Presupuesto: ¿por programas o a destajo?

EL PASADO 16 de octubre se publicó en Brecha un retruque de Fernando Isabella a una respuesta que le realizara una semana antes en torno a un artículo suyo en La Diaria, titulado “El fetichismo del porcentaje”.

Su respuesta (afable y fraterna) propone: 1) construir el presupuesto educativo por programas, 2) discute la conveniencia de blindar el presupuesto, 3) problematiza el “by-paseo” institucional; 4) corrige una de mis afirmaciones y sugiere acuerdos. La lucha por el 6 por ciento sigue.

1. Fernando innova con respecto al primer artículo y dice “presupuestemos por programas”. Por lo que entiendo, hay dos interpretaciones posibles: a) propone hacer algo que ya se hace o; b) propone condicionar el aumento presupuestal en la lógica de financiamiento con base en resultados e incentivos.

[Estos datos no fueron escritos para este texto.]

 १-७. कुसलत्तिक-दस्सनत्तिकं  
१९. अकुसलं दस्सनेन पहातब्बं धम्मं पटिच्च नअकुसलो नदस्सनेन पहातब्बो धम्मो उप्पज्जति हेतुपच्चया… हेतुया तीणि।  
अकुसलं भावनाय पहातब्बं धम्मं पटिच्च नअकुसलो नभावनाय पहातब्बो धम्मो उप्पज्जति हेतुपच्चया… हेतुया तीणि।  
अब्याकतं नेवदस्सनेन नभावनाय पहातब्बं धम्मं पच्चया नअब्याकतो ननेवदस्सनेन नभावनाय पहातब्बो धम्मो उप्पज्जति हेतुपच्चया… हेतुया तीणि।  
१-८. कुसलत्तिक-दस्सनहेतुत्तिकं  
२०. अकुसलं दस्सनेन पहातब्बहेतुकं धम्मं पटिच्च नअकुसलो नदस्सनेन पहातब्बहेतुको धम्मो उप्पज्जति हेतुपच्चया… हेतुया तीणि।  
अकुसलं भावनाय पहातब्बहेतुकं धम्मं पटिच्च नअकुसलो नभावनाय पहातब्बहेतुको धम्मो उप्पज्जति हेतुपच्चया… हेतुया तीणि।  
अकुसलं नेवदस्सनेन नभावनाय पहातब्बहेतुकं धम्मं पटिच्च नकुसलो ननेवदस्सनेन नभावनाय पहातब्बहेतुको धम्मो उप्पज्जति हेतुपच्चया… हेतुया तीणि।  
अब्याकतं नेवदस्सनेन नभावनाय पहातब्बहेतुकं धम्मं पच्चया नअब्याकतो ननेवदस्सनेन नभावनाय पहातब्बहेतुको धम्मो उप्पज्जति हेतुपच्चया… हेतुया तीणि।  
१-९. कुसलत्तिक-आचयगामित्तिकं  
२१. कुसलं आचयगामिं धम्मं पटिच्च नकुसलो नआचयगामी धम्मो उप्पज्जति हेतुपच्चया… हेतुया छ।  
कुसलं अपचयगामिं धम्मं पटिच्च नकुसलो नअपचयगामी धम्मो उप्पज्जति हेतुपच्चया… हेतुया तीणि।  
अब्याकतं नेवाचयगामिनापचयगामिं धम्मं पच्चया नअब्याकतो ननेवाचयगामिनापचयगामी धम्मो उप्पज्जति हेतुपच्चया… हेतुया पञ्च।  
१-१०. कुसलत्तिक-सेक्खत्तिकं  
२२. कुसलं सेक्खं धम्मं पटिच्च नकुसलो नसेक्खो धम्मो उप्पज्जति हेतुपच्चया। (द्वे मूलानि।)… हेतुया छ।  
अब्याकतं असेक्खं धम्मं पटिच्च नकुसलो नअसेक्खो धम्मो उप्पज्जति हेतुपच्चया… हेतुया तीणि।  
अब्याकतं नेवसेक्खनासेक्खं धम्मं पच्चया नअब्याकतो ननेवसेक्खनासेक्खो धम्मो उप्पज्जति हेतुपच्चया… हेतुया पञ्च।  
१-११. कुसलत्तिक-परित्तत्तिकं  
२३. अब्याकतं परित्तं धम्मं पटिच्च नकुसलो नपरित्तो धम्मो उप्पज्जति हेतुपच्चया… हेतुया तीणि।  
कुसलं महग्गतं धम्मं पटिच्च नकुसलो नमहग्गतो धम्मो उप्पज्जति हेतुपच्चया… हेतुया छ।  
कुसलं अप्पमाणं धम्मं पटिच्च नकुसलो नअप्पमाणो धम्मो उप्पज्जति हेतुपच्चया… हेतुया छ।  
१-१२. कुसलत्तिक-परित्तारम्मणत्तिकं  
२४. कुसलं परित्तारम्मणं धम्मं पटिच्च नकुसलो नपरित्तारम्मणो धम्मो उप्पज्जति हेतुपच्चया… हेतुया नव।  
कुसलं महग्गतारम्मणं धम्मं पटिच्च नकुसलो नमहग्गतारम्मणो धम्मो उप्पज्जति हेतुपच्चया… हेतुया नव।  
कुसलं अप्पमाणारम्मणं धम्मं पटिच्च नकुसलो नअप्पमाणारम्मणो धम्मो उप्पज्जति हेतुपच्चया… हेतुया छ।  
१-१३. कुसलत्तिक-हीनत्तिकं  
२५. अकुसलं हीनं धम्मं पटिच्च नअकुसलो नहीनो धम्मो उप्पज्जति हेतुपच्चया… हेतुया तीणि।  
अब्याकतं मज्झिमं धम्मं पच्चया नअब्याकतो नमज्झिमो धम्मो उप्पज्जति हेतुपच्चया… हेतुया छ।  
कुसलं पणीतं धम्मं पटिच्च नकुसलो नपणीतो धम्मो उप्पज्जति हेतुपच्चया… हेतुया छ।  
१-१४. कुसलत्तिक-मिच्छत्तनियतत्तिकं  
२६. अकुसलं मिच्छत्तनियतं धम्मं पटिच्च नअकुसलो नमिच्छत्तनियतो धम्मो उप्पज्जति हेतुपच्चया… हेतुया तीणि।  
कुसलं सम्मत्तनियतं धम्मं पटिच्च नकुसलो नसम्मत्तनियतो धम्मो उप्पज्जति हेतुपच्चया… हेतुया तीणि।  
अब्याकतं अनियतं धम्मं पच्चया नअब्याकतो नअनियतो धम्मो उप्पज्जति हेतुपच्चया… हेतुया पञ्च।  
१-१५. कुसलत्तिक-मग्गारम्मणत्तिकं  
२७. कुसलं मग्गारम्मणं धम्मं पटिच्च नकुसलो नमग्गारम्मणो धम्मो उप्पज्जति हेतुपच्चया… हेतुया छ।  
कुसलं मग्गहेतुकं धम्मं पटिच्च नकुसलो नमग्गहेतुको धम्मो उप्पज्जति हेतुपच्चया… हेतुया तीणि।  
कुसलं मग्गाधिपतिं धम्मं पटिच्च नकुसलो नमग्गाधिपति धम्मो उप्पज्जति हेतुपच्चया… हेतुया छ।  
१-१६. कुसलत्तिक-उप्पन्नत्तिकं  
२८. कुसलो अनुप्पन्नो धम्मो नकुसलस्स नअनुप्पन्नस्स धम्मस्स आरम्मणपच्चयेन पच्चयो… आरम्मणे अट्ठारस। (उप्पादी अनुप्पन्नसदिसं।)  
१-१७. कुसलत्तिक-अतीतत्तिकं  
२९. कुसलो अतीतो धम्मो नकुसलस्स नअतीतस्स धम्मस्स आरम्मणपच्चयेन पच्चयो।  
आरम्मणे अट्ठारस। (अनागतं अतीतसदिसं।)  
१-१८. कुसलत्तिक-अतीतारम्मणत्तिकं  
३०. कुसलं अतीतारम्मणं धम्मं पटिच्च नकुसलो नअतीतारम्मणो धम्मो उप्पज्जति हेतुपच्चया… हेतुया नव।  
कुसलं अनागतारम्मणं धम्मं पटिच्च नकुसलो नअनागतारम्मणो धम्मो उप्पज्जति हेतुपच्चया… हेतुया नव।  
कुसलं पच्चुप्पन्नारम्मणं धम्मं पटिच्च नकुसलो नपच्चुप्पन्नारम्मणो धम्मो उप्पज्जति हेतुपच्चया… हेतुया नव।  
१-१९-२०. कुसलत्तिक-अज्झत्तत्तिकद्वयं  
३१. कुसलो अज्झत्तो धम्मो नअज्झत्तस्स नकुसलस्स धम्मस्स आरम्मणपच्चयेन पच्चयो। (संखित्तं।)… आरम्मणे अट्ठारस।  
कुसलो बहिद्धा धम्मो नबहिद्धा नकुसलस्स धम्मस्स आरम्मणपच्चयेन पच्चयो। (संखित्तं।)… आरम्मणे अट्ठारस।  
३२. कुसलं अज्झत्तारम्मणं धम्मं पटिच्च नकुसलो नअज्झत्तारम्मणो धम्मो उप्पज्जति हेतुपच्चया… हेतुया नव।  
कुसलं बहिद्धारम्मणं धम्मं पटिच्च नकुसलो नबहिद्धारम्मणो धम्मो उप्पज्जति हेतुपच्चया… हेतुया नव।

Respecto de la primera, oponer al reclamo de un porcentaje del Pbi la presupuestación basada en programas es una falsa contradicción. Tanto la Anep como la Udelar elaboran su pedido presupuestal fundamentado en programas, metas, rubros de gasto, etcétera. ¿Piensa Fernando que el presupuesto elaborado por la Anep y la Udelar no está bien sustentado? ¿Que hay programas superfluos? Lo mismo sucede a nivel sindical. Existe un diagnóstico sobre los problemas educativos a resolver, y se entiende que para ello hay que modificar programas existentes y crear nuevos. Además, como los bajos niveles salariales y las necesidades de infraestructura son notorios, se entiende también que se puede mejorar la educación aumentando el salario, la cantidad de cargos y los centros educativos. Reivindicar un porcentaje del Pbi no sólo no niega lo antedicho, sino que es vital para aglutinar fuerzas sociales con intereses estratégicos en común pero con acentos diferentes en los detalles programáticos mínimos.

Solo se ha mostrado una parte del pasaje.